┏━━

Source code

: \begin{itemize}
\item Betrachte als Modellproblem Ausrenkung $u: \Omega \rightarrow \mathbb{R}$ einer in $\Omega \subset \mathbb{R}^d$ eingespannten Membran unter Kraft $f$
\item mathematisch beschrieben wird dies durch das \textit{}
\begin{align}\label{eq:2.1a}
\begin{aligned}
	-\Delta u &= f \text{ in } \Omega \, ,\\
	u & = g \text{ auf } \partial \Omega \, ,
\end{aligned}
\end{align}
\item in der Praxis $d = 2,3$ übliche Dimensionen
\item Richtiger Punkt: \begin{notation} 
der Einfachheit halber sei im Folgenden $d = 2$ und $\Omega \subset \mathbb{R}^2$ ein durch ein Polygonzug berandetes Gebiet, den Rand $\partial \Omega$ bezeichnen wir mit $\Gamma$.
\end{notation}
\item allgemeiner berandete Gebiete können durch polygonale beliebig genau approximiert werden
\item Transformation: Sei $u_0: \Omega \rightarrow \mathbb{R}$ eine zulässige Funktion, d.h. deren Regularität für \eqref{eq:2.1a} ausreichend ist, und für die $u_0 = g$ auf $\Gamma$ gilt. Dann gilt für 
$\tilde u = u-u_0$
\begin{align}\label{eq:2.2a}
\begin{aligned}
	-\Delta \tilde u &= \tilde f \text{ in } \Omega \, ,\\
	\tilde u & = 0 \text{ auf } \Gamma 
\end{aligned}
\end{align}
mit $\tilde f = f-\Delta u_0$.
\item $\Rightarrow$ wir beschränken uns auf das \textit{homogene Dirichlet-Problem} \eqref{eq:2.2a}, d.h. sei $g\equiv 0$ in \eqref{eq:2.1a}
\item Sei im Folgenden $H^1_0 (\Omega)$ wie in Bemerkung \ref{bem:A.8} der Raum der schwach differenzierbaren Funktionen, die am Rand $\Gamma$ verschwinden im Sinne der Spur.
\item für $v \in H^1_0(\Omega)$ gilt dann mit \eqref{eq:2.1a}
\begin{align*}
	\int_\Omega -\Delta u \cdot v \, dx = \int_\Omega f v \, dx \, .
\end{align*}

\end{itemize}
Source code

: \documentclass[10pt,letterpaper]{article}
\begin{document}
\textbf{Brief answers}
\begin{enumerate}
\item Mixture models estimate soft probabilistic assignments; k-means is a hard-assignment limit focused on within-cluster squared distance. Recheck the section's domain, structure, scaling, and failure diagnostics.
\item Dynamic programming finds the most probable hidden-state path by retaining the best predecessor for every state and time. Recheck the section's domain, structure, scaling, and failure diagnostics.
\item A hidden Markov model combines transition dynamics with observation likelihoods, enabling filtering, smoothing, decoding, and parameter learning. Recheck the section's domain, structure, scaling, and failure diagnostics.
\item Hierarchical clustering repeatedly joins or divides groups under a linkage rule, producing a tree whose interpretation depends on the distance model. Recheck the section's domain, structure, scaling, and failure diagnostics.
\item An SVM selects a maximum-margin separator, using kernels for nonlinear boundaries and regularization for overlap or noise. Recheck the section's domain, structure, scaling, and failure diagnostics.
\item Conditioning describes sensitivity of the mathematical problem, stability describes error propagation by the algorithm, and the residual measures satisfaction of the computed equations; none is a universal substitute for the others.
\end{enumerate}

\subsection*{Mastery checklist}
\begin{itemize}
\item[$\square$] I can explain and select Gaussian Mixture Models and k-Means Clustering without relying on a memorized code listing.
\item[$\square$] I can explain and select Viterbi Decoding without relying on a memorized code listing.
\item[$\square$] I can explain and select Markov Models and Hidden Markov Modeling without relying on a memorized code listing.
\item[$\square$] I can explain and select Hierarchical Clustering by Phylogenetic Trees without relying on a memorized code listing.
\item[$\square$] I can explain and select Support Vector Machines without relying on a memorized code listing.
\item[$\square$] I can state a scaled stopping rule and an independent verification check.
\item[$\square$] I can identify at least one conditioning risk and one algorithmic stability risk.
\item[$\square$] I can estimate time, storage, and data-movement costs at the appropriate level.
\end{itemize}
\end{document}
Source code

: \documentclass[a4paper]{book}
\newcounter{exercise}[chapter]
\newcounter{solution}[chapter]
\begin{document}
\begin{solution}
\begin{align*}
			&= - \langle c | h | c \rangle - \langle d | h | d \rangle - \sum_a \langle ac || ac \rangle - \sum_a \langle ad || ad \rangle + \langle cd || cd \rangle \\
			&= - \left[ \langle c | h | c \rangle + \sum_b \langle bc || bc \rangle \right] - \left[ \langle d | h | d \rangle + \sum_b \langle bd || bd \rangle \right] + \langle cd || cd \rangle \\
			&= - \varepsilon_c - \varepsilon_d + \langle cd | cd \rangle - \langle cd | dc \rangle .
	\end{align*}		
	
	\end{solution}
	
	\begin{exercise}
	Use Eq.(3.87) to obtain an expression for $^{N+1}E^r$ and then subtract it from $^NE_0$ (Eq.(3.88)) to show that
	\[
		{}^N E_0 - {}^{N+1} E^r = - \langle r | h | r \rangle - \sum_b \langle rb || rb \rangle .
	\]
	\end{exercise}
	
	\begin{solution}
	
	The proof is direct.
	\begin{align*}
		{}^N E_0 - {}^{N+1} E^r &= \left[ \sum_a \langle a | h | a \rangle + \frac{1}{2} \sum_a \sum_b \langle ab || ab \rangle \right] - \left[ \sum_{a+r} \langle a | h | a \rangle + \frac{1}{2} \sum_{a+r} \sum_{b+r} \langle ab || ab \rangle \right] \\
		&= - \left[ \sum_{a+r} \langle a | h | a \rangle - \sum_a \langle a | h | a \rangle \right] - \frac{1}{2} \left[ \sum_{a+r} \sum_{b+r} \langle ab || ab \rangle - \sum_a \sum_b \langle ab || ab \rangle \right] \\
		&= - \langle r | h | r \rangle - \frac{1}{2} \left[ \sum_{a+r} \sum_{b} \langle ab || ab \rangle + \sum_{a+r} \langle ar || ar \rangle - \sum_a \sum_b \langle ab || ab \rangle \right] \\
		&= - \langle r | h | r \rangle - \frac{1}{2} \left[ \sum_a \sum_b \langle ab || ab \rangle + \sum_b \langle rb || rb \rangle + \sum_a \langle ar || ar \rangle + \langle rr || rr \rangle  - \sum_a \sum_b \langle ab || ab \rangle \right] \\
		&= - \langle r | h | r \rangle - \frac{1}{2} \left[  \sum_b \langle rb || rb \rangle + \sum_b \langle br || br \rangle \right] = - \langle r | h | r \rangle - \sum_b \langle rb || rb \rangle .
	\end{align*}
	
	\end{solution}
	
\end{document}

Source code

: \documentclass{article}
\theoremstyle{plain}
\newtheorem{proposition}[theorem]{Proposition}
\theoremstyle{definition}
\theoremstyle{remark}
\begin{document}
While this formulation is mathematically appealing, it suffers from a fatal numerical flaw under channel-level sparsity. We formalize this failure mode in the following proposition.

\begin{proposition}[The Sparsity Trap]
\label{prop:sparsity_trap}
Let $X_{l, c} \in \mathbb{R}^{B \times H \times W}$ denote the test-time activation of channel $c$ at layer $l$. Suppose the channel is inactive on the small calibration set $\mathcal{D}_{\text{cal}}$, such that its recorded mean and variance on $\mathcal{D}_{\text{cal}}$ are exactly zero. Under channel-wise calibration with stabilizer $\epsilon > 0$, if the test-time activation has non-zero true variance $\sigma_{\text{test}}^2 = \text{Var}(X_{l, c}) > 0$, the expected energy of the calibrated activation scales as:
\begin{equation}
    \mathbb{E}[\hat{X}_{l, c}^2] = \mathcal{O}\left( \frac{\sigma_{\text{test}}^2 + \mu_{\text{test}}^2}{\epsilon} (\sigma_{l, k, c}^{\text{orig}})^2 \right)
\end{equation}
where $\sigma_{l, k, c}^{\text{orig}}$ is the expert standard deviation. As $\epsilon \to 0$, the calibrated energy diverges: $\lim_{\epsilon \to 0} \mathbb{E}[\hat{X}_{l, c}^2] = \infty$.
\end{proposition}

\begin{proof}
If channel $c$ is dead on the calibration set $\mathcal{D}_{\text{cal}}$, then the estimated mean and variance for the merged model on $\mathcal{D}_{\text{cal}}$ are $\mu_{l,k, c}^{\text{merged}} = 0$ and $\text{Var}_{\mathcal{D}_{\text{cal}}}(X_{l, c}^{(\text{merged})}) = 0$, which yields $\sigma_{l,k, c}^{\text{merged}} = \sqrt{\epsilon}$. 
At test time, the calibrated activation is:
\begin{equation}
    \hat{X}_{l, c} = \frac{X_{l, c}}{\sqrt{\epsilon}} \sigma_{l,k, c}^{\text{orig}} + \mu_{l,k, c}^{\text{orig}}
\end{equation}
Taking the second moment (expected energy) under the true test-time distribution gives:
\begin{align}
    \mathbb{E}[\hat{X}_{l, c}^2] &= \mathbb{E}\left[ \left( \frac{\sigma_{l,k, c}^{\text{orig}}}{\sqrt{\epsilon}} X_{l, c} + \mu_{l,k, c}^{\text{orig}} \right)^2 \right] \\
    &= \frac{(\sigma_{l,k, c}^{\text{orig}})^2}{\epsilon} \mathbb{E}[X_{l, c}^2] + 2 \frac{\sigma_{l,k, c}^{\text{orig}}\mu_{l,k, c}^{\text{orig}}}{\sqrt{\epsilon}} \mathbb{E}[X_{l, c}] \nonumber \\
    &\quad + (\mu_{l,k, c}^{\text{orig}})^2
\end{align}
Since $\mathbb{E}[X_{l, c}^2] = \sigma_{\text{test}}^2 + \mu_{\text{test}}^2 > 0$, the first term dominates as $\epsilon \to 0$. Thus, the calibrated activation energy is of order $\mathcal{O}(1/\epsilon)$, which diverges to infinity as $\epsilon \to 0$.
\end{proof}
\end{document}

┗━━

• _Task brief_:
Respond with a single number: the count of lines in the entries above that contain the string "without".

• _Response area_:
5